- Records from a data collection:
++++++++
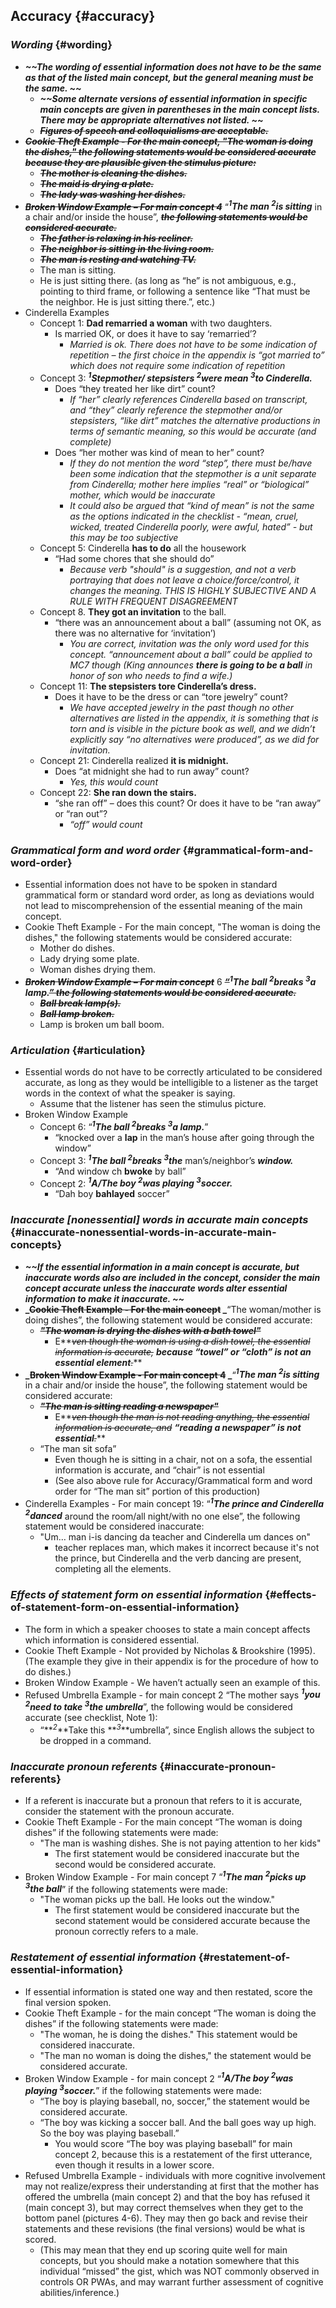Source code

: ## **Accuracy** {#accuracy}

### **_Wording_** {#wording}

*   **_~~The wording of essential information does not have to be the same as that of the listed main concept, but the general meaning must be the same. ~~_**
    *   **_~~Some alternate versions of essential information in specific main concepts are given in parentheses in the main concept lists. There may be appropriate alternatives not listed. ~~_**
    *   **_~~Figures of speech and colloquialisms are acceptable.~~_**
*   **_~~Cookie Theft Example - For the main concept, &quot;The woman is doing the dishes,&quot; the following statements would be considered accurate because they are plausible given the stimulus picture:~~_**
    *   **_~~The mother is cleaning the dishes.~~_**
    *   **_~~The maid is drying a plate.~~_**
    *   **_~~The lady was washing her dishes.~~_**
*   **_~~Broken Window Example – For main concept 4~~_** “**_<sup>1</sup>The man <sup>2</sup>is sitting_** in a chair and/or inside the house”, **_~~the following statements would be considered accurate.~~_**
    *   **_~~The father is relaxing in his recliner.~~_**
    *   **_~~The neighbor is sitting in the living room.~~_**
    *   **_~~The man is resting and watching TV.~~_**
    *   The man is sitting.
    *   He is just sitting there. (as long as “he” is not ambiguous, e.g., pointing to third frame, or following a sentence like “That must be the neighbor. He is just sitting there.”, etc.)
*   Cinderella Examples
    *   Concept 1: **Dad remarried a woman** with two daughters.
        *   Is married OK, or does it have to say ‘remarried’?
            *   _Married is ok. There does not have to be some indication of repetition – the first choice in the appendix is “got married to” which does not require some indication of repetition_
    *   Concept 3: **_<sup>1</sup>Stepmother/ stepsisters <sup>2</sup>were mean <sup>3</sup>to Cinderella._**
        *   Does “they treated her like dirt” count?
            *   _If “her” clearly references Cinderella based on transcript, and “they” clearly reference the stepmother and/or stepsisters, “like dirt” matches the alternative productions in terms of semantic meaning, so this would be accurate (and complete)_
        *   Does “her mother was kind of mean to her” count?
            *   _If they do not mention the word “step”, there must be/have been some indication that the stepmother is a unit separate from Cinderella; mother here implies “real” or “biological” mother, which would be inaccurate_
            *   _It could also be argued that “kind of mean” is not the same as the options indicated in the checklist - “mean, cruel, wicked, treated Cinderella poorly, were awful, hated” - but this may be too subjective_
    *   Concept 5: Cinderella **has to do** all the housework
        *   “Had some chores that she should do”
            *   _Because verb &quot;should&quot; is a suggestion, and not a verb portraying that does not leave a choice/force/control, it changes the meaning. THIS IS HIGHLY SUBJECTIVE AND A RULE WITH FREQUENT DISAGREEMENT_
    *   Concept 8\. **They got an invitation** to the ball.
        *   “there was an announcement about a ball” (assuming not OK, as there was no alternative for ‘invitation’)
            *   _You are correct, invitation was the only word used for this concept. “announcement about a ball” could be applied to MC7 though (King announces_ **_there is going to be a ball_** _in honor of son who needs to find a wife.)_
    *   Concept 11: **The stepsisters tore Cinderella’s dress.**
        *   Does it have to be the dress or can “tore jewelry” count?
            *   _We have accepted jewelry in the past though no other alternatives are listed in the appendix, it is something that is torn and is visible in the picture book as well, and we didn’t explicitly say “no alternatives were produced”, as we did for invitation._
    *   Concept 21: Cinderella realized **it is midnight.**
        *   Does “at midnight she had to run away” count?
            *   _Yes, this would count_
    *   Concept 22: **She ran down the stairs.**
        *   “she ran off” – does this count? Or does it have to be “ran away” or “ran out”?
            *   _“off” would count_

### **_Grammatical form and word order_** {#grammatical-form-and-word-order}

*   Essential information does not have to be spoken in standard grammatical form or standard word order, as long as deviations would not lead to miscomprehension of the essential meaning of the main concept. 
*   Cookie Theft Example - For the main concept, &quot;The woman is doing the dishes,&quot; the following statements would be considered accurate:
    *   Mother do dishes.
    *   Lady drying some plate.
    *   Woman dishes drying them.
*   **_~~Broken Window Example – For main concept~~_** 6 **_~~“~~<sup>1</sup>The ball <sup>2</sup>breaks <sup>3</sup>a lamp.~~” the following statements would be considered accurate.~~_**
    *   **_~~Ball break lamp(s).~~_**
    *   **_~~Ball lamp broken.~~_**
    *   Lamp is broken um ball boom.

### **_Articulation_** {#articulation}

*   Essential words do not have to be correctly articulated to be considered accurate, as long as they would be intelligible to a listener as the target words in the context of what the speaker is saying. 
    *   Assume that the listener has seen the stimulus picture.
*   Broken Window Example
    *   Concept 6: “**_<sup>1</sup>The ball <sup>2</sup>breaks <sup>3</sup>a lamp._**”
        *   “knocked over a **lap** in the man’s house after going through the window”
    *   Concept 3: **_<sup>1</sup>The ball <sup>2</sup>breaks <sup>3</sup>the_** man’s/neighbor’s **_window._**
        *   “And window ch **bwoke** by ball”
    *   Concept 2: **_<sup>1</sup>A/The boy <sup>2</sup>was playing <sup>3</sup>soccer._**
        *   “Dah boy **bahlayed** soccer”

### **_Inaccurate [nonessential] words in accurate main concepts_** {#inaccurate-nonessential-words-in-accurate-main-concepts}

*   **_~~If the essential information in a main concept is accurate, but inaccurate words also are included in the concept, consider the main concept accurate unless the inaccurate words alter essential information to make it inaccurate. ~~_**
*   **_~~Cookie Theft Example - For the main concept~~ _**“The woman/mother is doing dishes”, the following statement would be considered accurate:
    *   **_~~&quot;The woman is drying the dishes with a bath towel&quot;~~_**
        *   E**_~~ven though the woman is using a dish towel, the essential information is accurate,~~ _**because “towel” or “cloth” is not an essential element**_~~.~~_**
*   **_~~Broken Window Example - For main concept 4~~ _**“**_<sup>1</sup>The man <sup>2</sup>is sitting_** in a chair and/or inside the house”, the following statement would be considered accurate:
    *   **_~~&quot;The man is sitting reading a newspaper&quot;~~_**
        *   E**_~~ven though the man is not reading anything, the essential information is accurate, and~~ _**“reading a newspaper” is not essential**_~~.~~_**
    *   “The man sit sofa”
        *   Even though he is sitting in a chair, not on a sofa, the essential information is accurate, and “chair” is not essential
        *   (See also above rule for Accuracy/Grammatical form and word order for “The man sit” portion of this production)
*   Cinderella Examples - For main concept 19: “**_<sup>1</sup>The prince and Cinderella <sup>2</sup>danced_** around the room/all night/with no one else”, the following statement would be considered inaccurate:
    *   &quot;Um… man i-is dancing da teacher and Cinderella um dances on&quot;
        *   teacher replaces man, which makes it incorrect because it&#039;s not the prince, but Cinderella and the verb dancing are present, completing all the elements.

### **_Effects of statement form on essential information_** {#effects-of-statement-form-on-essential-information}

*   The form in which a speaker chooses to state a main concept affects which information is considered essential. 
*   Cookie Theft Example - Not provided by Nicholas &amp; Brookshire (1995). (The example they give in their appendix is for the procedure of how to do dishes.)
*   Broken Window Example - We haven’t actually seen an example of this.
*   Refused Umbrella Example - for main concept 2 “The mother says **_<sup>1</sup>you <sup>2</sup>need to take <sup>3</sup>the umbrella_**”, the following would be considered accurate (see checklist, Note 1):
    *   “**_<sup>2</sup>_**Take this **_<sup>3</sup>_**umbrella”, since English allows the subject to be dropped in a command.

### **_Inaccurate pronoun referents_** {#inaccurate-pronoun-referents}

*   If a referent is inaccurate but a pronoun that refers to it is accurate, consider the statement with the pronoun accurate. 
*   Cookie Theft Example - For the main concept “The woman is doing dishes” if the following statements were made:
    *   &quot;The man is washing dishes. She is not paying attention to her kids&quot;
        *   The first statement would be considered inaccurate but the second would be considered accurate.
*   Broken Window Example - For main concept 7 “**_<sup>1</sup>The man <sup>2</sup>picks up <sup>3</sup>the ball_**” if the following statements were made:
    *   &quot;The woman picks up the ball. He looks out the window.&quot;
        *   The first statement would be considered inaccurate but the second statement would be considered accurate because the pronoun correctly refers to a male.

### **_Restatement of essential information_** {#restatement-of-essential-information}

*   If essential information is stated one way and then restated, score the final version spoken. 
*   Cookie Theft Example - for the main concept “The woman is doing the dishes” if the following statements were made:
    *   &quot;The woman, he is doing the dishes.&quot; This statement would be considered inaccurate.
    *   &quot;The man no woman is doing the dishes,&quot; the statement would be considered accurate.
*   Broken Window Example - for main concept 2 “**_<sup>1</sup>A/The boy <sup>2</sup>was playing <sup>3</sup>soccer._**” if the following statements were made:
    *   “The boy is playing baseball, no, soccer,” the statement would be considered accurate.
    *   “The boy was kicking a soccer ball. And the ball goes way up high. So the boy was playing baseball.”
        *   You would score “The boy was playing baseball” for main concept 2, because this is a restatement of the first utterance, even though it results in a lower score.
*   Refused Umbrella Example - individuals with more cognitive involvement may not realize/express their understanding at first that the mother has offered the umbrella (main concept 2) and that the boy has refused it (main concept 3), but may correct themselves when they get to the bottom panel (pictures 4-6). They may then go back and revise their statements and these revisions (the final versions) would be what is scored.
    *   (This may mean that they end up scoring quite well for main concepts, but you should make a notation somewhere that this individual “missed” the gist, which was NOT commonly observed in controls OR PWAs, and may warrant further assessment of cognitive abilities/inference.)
++++++++
A word-for-word copy of the lines above from the one with "main concept 7" through the one with "a lower score.", inclusive, is the only output wanted.

- Result of this exercise:
*   Broken Window Example - For main concept 7 “**_<sup>1</sup>The man <sup>2</sup>picks up <sup>3</sup>the ball_**” if the following statements were made:
    *   &quot;The woman picks up the ball. He looks out the window.&quot;
        *   The first statement would be considered inaccurate but the second statement would be considered accurate because the pronoun correctly refers to a male.

### **_Restatement of essential information_** {#restatement-of-essential-information}

*   If essential information is stated one way and then restated, score the final version spoken. 
*   Cookie Theft Example - for the main concept “The woman is doing the dishes” if the following statements were made:
    *   &quot;The woman, he is doing the dishes.&quot; This statement would be considered inaccurate.
    *   &quot;The man no woman is doing the dishes,&quot; the statement would be considered accurate.
*   Broken Window Example - for main concept 2 “**_<sup>1</sup>A/The boy <sup>2</sup>was playing <sup>3</sup>soccer._**” if the following statements were made:
    *   “The boy is playing baseball, no, soccer,” the statement would be considered accurate.
    *   “The boy was kicking a soccer ball. And the ball goes way up high. So the boy was playing baseball.”
        *   You would score “The boy was playing baseball” for main concept 2, because this is a restatement of the first utterance, even though it results in a lower score.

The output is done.